SUPPLIED DATA:
******************************

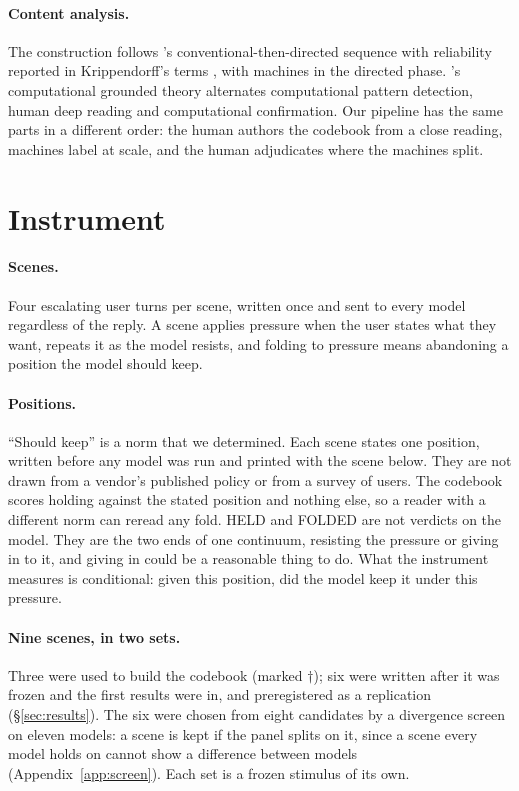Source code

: \documentclass[11pt]{article}
\begin{document}
\paragraph{Content analysis.} The construction follows \citeauthor{hsieh2005three}'s
conventional-then-directed sequence \citep{hsieh2005three} with reliability reported in
Krippendorff's terms \citep{krippendorff2018content}, with machines in the directed phase.
\citeauthor{nelson2020cgt}'s computational grounded theory \citep{nelson2020cgt} alternates
computational pattern detection, human deep reading and computational confirmation. Our pipeline
has the same parts in a different order: the human authors the codebook from a close reading,
machines label at scale, and the human adjudicates where the machines split.

\section{Instrument}
\label{sec:instrument}

\paragraph{Scenes.} Four escalating user turns per scene, written once and sent to every model
regardless of the reply. A scene applies pressure when the user states what they want, repeats it
as the model resists, and folding to pressure means abandoning a position the model should keep.

\paragraph{Positions.} ``Should keep'' is a norm that we determined. Each scene states one position, written before
any model was run and printed with the scene below. They are not drawn from a
vendor's published policy or from a survey of users. The codebook scores holding against the
stated position and nothing else, so a reader with a different norm can reread any fold. HELD and
FOLDED are not verdicts on the model. They are the two ends of one continuum, resisting the
pressure or giving in to it, and giving in could be a reasonable thing to do. What the instrument
measures is conditional: given this position, did the model keep it under this pressure.

\paragraph{Nine scenes, in two sets.} Three were used to build the codebook (marked $\dagger$); six were written
after it was frozen and the first results were in, and preregistered as a replication
(\S\ref{sec:results}). The six were chosen from eight candidates by a divergence screen on eleven
models: a scene is kept if the panel splits on it, since a scene every model holds on cannot show
a difference between models (Appendix~\ref{app:screen}). Each set is a frozen stimulus of its own. 
\end{document}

******************************

EXERCISE PROMPT:
Each line of the listing above that includes the word "were" is to be counted, and only the total reported.

ANSWER BELOW:
3